◆ The data ◆

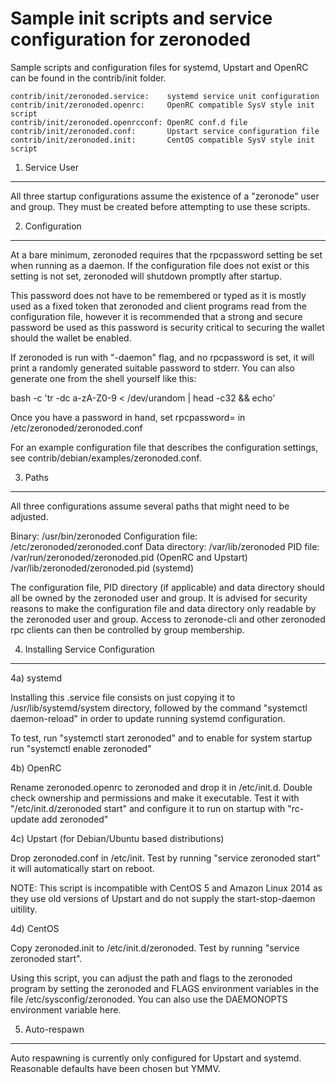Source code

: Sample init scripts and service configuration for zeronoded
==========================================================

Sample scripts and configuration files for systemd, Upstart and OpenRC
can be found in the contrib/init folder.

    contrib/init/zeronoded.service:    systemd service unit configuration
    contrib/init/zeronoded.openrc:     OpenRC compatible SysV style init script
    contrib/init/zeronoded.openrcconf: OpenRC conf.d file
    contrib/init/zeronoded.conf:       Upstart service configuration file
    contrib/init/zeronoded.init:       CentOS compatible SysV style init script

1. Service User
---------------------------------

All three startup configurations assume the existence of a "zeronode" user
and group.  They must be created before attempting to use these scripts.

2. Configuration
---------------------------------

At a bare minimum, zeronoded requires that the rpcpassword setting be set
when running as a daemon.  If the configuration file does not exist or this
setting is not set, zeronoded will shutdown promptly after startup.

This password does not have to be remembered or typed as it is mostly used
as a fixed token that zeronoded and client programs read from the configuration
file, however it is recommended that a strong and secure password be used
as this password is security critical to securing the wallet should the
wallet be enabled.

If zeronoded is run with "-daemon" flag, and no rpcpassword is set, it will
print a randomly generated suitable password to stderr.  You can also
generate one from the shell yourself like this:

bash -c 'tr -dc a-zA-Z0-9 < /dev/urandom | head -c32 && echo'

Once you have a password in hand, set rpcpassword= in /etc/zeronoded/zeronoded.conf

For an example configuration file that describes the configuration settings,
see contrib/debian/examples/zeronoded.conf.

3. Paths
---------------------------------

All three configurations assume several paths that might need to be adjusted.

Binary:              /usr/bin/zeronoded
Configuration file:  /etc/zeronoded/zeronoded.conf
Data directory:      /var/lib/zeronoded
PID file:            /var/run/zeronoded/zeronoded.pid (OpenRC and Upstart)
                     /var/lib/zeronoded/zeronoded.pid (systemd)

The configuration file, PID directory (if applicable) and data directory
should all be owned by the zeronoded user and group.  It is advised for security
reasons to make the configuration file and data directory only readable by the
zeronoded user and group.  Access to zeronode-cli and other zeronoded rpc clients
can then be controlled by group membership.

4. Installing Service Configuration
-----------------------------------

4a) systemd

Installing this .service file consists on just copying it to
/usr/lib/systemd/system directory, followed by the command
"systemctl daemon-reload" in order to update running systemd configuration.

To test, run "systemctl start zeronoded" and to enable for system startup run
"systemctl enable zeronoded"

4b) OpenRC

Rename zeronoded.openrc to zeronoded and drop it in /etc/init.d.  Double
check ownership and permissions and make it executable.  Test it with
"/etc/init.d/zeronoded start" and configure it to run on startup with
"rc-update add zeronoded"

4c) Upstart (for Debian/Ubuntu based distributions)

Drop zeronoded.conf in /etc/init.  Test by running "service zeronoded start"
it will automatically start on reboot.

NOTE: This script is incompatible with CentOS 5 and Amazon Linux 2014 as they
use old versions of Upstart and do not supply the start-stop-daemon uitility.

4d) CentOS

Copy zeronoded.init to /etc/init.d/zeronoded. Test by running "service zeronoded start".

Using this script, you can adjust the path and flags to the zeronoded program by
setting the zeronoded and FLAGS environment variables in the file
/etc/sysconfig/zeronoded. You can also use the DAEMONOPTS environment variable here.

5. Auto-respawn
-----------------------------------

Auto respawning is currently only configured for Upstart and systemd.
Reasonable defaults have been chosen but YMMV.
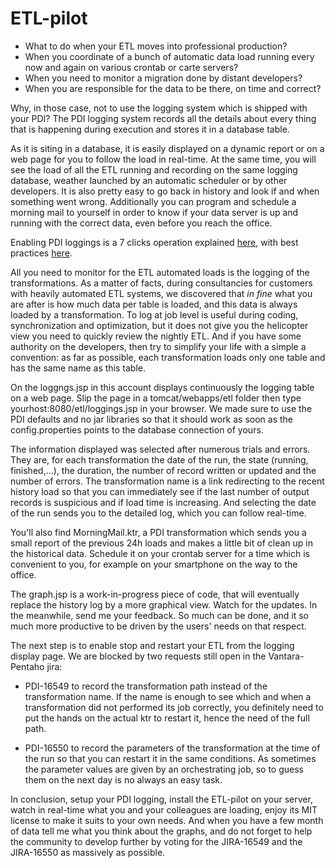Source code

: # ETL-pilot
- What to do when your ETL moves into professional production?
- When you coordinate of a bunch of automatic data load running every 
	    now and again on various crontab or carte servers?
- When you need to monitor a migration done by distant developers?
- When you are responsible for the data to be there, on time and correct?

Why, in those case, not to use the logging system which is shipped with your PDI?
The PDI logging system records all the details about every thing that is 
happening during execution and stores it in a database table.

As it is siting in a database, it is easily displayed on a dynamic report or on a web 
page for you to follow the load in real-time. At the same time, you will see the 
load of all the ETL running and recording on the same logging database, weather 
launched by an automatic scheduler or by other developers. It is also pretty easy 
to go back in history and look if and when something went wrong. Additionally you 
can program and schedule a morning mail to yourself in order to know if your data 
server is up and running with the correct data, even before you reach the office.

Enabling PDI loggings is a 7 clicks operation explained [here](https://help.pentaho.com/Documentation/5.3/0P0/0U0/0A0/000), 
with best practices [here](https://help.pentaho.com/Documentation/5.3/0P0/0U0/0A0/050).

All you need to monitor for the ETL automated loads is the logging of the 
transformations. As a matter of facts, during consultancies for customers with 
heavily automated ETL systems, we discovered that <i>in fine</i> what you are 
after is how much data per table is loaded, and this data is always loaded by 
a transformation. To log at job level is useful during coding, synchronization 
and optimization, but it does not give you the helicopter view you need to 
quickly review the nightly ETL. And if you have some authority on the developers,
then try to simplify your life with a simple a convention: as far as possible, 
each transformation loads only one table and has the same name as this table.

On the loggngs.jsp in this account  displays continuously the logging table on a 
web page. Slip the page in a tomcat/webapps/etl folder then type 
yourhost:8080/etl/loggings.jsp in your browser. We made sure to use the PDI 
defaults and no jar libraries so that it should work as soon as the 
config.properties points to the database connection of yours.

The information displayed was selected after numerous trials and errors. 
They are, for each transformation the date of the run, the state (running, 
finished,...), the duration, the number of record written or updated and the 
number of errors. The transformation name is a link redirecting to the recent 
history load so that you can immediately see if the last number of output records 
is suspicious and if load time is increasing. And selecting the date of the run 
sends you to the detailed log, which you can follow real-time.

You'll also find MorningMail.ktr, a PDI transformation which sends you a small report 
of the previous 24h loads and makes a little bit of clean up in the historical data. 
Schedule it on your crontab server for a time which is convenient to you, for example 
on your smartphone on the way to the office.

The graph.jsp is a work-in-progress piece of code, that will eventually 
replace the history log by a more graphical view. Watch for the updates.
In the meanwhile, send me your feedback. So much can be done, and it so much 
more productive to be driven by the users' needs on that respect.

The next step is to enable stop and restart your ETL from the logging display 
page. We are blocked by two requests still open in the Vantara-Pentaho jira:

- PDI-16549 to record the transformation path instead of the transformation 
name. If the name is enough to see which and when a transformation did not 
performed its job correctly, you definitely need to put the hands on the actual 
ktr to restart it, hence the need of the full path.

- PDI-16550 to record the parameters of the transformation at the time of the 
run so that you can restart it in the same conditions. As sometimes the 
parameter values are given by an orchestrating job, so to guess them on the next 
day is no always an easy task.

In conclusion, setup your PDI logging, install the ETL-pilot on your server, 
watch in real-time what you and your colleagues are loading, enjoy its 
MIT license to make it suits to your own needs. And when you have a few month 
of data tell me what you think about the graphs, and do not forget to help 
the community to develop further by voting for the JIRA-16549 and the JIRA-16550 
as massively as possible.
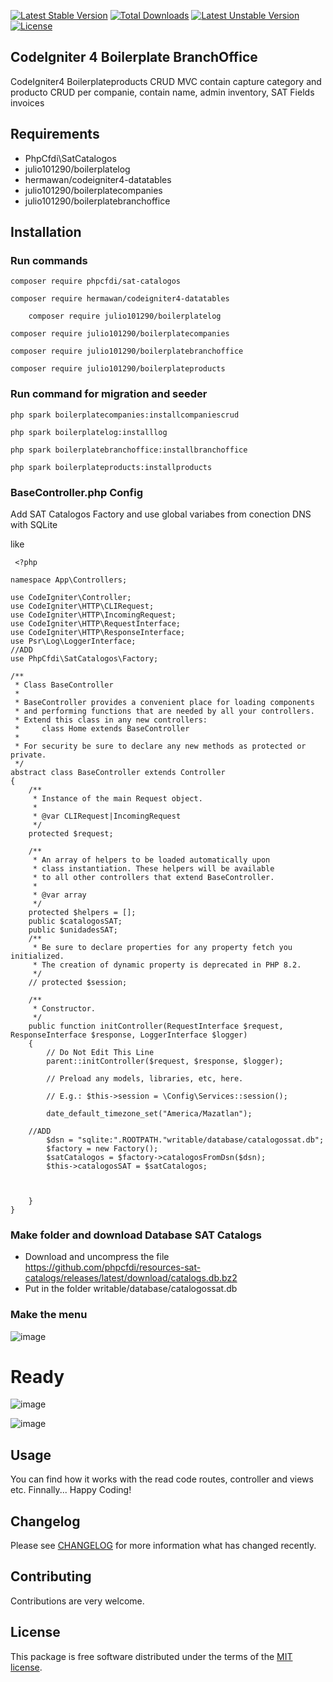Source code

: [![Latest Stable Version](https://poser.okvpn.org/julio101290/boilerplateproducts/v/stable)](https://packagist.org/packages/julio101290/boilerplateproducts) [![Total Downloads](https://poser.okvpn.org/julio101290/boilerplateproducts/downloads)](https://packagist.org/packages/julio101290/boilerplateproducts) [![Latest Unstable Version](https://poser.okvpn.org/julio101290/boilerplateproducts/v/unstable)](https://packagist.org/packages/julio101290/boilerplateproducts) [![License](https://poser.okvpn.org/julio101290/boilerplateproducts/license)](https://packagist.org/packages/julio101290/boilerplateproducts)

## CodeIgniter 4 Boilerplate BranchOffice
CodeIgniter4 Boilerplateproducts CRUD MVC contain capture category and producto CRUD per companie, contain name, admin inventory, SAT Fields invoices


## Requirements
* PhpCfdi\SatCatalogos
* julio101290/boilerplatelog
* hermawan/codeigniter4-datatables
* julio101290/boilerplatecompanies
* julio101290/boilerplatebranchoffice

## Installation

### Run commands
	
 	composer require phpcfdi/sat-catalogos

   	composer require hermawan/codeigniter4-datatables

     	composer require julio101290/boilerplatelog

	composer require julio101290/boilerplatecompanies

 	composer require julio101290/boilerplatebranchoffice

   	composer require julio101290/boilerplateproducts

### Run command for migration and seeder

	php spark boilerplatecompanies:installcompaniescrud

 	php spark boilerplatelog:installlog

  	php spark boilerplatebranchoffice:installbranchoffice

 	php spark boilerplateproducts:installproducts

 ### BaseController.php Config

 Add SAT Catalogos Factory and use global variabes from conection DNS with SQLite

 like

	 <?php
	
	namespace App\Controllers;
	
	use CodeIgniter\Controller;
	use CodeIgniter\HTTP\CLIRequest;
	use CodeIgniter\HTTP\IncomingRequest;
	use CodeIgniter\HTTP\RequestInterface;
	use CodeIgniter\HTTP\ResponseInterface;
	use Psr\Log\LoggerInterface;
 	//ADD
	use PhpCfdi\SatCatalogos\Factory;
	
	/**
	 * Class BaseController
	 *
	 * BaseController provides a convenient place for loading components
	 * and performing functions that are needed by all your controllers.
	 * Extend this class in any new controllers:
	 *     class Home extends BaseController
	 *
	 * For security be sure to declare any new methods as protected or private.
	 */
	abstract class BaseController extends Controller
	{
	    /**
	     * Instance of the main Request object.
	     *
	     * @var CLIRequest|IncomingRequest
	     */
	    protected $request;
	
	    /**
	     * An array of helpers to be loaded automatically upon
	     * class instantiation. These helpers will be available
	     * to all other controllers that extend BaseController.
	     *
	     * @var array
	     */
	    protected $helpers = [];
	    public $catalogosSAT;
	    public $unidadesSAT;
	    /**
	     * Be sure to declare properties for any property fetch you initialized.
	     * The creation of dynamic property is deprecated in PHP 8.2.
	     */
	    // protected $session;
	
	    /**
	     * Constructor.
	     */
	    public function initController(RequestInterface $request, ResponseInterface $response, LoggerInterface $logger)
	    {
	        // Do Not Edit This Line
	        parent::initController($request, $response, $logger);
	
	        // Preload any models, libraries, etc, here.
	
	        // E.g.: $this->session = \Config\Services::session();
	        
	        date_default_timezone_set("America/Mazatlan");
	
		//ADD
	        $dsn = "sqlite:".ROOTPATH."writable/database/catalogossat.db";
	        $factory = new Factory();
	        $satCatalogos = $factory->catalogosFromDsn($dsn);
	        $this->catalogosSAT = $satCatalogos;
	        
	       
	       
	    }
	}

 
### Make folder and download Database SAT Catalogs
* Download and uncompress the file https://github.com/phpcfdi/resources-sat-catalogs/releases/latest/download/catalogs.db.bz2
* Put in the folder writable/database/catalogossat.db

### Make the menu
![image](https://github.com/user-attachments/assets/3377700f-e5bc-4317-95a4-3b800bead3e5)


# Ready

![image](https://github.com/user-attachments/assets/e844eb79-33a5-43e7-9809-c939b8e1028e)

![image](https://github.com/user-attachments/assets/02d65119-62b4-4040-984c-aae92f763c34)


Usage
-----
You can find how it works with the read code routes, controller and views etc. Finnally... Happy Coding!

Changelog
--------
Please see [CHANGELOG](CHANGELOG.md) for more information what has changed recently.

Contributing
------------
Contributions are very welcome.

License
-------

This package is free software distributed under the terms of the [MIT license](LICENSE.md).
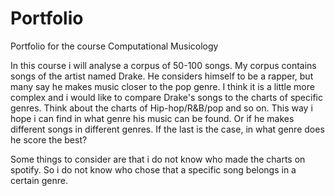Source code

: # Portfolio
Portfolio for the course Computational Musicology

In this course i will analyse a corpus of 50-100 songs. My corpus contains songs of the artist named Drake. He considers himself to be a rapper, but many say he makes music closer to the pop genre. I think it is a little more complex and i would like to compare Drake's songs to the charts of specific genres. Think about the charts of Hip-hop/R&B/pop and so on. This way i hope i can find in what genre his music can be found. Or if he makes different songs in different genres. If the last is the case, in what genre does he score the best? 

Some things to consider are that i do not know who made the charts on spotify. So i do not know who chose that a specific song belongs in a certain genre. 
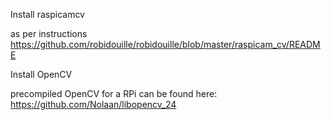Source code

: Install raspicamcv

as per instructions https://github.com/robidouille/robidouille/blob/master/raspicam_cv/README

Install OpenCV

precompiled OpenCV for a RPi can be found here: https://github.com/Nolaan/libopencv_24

◆ Aim of the exercise ◆
Pictures are not part of the answer, which must be the exact lines from the one holding "Contributions are very welcome." through the end of the material, both ends included.

◆ Answer ◆
Contributions are very welcome.

License
-------

This package is free software distributed under the terms of the [MIT license](LICENSE.md).
Source code

: # Portfolio
Portfolio for the course Computational Musicology

In this course i will analyse a corpus of 50-100 songs. My corpus contains songs of the artist named Drake. He considers himself to be a rapper, but many say he makes music closer to the pop genre. I think it is a little more complex and i would like to compare Drake's songs to the charts of specific genres. Think about the charts of Hip-hop/R&B/pop and so on. This way i hope i can find in what genre his music can be found. Or if he makes different songs in different genres. If the last is the case, in what genre does he score the best? 

Some things to consider are that i do not know who made the charts on spotify. So i do not know who chose that a specific song belongs in a certain genre. 
Source code

: Install raspicamcv

as per instructions https://github.com/robidouille/robidouille/blob/master/raspicam_cv/README

Install OpenCV

precompiled OpenCV for a RPi can be found here: https://github.com/Nolaan/libopencv_24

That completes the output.